Yesterday I attended an in-depth session on “Higher Education and the Real World of Practice,” two topics near and dear to me. The session, which included both small-group discussions and germane spiels from recognized experts, focused on training university and (especially) conservatory graduates with business acumen, administrative skills, and other “peripheral” skills besides playing technique, theory, and music history. Apparently 85 percent of music majors end up working “in the field,” although fewer than five percent are full-time professional performers. These are some pretty telling figures: Most music students will be doing something in music—teaching, administration, and so forth—but not what they went to college to do.

What I don’t know is how these numbers vary by institution. My time has been spent mostly in large-ish public universities, including two Big Ten schools. I wonder if the percentages I’ve seen are representative of such factories—or, by the same token, of conservatories, liberal arts schools, or Ivy League joints. Anecdotally, at least, they seem reflective of my own experience and my friends’.

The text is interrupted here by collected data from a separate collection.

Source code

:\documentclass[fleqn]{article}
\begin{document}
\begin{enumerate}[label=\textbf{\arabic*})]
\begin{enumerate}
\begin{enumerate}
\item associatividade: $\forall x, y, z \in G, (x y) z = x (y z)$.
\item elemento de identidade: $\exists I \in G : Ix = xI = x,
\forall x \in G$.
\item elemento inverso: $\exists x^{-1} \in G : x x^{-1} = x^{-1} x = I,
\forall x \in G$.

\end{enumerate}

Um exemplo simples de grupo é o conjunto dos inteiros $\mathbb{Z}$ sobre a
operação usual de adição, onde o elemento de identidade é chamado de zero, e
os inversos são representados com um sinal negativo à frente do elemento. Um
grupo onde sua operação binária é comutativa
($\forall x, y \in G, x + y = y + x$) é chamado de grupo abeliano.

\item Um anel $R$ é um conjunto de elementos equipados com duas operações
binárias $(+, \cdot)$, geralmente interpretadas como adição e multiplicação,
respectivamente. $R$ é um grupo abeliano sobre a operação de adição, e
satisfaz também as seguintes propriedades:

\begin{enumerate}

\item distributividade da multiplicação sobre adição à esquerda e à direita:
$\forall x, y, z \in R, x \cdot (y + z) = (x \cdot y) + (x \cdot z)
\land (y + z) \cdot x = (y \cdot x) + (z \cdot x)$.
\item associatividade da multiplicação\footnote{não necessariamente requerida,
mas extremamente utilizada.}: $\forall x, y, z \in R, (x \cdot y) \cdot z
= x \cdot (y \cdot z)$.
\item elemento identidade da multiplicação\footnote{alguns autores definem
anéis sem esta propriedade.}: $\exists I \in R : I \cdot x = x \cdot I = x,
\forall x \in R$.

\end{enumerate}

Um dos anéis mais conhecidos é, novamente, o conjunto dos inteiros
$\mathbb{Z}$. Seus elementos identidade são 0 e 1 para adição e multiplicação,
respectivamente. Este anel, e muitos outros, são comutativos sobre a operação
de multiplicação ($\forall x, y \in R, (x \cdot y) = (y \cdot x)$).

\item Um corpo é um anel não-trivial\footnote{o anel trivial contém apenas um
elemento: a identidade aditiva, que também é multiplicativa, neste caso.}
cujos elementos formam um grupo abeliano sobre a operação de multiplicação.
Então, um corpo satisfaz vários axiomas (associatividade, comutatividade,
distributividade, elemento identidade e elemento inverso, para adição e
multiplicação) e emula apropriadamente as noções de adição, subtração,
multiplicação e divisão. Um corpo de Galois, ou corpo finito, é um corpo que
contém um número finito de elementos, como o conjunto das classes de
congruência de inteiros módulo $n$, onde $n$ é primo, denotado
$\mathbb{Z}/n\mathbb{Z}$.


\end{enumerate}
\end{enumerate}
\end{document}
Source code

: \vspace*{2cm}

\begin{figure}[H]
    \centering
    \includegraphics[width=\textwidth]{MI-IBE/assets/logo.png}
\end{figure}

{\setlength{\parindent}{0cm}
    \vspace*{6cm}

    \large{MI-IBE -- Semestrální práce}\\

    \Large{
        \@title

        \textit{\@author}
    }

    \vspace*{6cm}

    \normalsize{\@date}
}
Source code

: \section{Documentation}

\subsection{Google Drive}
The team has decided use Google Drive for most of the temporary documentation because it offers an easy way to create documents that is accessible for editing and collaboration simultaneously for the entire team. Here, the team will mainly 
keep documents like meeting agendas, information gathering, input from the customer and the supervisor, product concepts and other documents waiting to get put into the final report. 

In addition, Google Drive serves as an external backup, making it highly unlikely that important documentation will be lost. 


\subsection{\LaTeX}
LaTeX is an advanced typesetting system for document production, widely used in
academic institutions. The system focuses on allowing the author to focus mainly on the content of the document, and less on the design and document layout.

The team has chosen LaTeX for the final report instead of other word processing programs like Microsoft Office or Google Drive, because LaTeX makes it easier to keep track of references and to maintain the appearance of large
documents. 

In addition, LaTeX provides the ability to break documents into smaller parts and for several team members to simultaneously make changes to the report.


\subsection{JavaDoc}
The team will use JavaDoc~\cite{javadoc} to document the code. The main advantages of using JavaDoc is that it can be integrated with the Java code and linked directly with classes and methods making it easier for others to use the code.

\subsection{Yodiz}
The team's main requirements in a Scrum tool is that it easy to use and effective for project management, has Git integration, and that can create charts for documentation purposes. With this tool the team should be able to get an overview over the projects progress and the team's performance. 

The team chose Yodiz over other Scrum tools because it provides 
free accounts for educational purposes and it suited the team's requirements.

I’m speaking conjecturally here, but if the session’s statistics are valid across the board, I have to wonder how the conservatories, which equip their graduates with (maybe) the best specialized training and (maybe) the poorest generalized training, can justify their programs. Practicing eight hours a day is a great way to become a virtuoso, but it’s also a great way to develop an eating disorder, and apparently it makes you only incrementally more likely to sustain a career as a full-time soloist or orchestral player than someone who only put in four hours per day. Conservatory training continues to carry a great deal of prestige among musicians; however, if most conservatory graduates (like most other music graduates) aren’t putting food on the table by playing three hundred nights a year, maybe their curricula should be reevaluated accordingly. In any case, more preparation to handle logistical and managerial duties can only help music students no matter where they’re enrolled.